Frenchman Clement Delor de Treget ventured up
the Mississippi from Ste. Genevieve, Missouri, in 1767 and settled in a
small valley that opened onto the west bank of the river. The little
French village was first called DeLore’s Village, and after several name
changes, including Louisburg and Catalan’s Prairie, in 1794 was
officially named Carondelet in honor of Baron Francois Louis
Hector de Carondelet, the Spanish governor of Louisiana.
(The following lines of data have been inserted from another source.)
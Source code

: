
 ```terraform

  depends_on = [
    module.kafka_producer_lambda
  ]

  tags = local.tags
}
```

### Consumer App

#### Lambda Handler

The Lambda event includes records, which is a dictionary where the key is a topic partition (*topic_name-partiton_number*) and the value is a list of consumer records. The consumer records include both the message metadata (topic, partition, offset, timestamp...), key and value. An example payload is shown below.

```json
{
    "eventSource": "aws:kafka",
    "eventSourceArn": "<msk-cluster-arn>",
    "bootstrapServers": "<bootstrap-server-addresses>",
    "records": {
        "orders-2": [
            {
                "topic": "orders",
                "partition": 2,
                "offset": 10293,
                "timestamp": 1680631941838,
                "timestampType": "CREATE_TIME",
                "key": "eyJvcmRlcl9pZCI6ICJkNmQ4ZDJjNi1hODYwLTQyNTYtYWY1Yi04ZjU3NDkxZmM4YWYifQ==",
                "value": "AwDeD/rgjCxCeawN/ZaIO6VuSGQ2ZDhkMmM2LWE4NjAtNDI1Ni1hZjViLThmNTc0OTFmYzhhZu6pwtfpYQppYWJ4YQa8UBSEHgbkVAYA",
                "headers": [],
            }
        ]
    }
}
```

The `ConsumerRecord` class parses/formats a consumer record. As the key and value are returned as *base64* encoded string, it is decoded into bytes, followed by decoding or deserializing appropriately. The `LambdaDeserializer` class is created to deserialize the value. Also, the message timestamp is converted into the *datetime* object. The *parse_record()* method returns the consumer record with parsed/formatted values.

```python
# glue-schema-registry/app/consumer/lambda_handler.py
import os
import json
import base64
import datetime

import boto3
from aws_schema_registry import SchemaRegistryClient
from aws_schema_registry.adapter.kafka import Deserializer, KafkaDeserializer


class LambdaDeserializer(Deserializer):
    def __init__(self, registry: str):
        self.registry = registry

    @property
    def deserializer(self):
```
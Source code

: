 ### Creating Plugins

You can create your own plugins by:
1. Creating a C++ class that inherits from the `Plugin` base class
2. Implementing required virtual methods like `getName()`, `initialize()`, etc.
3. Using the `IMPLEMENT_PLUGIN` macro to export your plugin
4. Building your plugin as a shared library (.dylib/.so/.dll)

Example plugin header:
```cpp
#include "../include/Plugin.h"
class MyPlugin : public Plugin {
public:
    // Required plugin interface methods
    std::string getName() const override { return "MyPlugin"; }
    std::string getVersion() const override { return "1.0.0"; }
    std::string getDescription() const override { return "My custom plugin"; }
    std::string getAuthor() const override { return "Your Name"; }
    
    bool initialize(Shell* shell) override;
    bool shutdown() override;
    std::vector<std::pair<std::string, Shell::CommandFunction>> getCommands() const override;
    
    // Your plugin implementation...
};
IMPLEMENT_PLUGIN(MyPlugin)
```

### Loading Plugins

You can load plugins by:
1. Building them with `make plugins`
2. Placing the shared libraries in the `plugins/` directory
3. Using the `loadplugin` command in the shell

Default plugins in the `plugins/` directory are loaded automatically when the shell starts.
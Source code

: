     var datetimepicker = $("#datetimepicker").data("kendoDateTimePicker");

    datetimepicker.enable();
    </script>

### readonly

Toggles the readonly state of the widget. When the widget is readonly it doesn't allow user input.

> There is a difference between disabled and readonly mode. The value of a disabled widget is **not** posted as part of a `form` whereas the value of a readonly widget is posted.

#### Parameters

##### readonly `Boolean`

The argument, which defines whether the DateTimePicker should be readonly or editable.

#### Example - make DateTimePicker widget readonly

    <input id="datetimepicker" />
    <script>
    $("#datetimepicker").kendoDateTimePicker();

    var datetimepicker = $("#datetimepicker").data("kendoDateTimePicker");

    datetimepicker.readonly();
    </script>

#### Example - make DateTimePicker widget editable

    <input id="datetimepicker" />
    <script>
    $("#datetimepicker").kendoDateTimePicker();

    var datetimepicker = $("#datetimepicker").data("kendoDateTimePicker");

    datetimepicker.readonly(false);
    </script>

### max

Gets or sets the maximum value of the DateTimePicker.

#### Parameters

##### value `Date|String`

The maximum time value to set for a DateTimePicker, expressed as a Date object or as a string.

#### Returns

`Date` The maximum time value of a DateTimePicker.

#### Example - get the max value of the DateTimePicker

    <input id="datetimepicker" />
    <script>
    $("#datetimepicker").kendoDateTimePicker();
The village was incorporated in 1832. The
boundaries of the new town were described as, “commencing at Cave
Spring,” extended west to Fourth Street (now Michigan Avenue), turned
south and then east to the Mississippi. Broadway was the town’s main
street. Other communities surrounding Carondelet were Luxemburg (now
Lemay), Mehlville, Mattese and Oakville. St. Louis was its very close
northern neighbor.
The ethnicity of the town evolved throughout
the years. Its French Creole roots gave way to the great wave of German
immigration in 1848, and then a growing stream of Irish, Slavic, and
Polish immigrants. The booming growth of the city of St. Louis as
Gateway to the West caused the inevitable: on April 4, 1870, by an act
of the Missouri legislature, the city of St. Louis annexed Carondelet.
It has since become known as a community of South St. Louis; however, it
never really lost its small-town individuality.